── Records shown ──

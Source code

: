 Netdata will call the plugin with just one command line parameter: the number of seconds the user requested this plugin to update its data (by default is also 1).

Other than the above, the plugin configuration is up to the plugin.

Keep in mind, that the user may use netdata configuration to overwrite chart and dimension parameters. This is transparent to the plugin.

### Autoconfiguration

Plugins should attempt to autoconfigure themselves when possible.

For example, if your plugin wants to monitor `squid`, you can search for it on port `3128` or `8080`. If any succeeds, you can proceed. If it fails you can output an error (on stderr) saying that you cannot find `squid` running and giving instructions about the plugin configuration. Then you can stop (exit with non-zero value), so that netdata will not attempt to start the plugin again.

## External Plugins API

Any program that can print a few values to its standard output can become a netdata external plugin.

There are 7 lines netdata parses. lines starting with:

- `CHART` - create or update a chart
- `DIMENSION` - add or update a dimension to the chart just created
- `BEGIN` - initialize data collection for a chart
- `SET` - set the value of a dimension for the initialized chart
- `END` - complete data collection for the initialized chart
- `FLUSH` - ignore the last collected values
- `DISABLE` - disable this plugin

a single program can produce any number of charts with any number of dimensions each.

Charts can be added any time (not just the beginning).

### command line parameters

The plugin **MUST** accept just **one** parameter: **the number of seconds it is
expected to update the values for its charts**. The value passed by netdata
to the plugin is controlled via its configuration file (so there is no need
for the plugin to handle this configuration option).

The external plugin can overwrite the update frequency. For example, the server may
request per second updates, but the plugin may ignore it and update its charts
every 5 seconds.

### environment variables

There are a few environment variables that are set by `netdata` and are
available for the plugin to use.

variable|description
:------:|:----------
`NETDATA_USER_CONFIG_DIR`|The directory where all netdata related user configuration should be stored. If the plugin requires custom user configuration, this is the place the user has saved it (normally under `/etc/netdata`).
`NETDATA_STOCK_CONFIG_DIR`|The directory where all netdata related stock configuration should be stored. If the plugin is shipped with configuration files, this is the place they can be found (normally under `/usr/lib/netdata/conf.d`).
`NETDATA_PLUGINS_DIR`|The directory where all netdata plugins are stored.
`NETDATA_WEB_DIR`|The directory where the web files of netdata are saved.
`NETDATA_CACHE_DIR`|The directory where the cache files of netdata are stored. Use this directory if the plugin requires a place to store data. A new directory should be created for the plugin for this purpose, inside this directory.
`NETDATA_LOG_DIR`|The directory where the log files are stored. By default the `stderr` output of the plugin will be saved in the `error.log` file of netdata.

───

:: What the exercise asks ::
Among the entries, how many lines hold the word "will"? Please answer with only that number.

:: Response box ::
3